Last weekend, Abdullah headed a high-level delegation to the Qatari capital Doha for talks with Taliban leaders. It ended with promises of more talks, as well as greater attention to the protection of civilians and infrastructure.

Shaheen called the talks a good beginning. But he said the government’s repeated demands for a ceasefire while Ghani stayed in power were tantamount to demanding a Taliban surrender. “They don’t want reconciliation, but they want surrendering,” he said.

“Before any ceasefire, there must be an agreement on a new government acceptable to us and to other Afghans,” he said. “Then there will be no war.”

Shaheen said under the new government, women would be allowed to work, go to school, and participate in politics, but would have to wear the hijab, or headscarf. He said women would not be required to have a male relative with them to leave their home, and that Taliban commanders in newly occupied districts have orders that universities, schools and markets operate as before, including with the participation of women and girls.

However, there have been repeated reports from captured districts of Taliban imposing harsh restrictions on women, even setting fire to schools. One gruesome video that emerged appeared to show Taliban killing captured commandos in northern Afghanistan.

Shaheen said some Taliban commanders had ignored the leaderships’ orders against repressive and drastic behaviour and that several had been put before a Taliban military tribunal and punished, though he did not provide specifics. He contended the video was fake, a splicing of separate footage.

Shaheen said there were no plans to make a military push on Kabul and that the Taliban had so far restrained themselves from taking provincial capitals. But he warned they could, given the weapons and equipment they had acquired in newly captured districts.

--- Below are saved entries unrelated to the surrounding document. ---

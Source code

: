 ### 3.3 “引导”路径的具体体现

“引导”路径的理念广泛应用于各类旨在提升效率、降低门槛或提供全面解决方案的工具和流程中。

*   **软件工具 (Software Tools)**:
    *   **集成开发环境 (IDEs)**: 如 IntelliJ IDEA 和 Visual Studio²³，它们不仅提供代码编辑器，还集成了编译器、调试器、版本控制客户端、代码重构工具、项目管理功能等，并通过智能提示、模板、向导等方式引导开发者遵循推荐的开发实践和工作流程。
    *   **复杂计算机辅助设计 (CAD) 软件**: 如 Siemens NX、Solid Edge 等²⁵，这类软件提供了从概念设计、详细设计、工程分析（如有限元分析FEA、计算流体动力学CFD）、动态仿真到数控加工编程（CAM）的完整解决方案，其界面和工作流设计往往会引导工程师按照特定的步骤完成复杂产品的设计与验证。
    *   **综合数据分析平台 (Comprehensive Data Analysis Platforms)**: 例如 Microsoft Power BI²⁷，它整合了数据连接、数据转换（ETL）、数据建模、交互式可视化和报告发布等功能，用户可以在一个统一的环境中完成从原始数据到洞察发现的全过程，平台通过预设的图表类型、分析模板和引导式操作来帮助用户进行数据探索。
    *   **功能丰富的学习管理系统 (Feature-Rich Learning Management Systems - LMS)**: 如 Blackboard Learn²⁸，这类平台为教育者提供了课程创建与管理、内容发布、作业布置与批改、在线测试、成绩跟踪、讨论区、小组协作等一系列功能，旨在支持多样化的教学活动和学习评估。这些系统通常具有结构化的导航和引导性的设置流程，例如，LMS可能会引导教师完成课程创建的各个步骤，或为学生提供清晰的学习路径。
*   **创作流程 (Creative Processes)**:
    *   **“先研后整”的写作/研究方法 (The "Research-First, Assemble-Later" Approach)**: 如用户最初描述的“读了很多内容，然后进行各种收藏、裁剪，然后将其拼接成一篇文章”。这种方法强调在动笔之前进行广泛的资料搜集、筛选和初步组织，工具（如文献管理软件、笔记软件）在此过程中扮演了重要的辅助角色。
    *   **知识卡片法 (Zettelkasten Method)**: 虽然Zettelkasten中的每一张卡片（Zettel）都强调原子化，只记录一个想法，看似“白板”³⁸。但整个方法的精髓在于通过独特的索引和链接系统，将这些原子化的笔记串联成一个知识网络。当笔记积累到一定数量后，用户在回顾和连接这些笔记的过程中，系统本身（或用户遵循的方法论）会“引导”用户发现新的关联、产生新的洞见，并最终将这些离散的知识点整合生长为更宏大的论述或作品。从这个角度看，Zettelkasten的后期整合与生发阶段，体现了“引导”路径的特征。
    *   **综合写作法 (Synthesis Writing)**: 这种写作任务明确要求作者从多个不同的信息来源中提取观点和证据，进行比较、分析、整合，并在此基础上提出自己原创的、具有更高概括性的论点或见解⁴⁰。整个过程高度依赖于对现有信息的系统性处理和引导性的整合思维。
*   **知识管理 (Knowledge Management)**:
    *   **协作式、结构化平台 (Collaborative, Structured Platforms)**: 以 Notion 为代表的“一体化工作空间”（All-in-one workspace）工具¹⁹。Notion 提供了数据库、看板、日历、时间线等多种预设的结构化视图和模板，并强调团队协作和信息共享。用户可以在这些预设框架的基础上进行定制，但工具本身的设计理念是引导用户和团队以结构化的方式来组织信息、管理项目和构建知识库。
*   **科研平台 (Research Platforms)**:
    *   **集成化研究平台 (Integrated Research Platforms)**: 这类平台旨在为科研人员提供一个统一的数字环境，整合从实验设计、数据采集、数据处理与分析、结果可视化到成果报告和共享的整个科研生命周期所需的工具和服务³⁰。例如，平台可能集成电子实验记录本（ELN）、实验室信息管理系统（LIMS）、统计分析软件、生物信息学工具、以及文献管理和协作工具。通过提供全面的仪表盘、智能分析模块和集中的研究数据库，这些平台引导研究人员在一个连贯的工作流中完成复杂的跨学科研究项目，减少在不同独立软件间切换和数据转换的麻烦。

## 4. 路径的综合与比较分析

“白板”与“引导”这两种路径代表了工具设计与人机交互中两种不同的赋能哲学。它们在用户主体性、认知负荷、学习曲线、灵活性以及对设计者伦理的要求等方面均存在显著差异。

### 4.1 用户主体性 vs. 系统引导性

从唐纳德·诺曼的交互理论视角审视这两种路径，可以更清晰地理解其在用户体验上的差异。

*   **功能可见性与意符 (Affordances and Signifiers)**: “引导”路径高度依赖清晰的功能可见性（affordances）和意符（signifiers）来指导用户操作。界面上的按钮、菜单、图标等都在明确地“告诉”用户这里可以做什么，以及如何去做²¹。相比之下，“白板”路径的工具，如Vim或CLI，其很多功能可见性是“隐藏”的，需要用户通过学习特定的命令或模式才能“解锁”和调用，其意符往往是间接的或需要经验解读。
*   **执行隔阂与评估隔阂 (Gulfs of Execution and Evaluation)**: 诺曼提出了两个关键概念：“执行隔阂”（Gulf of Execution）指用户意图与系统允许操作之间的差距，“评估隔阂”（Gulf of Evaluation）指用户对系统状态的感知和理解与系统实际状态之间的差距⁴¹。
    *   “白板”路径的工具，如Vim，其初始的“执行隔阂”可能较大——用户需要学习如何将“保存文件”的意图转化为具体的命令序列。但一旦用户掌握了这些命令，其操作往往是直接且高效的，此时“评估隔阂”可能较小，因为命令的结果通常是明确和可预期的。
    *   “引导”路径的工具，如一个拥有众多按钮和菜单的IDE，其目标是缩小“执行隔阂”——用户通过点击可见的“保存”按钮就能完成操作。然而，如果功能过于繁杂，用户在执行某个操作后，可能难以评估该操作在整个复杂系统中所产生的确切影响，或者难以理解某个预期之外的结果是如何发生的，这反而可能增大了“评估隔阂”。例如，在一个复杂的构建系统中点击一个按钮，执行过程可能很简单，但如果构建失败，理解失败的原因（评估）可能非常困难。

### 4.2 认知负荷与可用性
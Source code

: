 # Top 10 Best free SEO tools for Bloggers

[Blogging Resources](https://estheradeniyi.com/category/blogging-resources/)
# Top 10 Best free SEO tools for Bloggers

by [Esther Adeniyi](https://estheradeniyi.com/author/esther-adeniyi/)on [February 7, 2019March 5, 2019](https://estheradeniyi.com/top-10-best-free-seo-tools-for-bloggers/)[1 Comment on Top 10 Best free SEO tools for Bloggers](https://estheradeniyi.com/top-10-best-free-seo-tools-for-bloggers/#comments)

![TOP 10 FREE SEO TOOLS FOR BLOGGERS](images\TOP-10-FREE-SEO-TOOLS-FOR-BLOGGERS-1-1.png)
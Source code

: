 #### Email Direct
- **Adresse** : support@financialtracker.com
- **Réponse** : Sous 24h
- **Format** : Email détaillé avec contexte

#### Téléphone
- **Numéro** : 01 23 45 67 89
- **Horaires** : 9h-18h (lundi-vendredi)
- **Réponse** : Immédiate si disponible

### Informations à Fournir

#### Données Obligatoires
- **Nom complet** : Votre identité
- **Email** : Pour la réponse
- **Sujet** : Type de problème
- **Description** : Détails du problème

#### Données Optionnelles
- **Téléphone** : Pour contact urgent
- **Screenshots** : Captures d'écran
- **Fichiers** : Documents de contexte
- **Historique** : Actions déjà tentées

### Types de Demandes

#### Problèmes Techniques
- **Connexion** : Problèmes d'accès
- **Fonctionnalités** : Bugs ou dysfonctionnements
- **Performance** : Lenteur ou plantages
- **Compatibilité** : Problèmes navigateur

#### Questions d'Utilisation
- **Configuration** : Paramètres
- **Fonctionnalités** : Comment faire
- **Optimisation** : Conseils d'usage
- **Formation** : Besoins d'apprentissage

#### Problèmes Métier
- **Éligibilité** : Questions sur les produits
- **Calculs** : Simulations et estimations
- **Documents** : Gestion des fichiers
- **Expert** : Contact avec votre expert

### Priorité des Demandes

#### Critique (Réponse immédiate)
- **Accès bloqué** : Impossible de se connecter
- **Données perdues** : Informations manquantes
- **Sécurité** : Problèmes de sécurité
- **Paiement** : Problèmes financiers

He contended that the majority of the Taliban’s battlefield successes had come through negotiations, not fighting. “Those districts which have fallen to us and the military forces who have joined us... were through mediation of the people, through talks,” he said.

“They (did not fall) through fighting... it would have been very hard for us to take 194 districts in just eight weeks.” The Taliban control about half of Afghanistan’s 419 district centres, and while they have yet to capture any of the 34 provincial capitals, they are pressuring about half of them, according to Milley.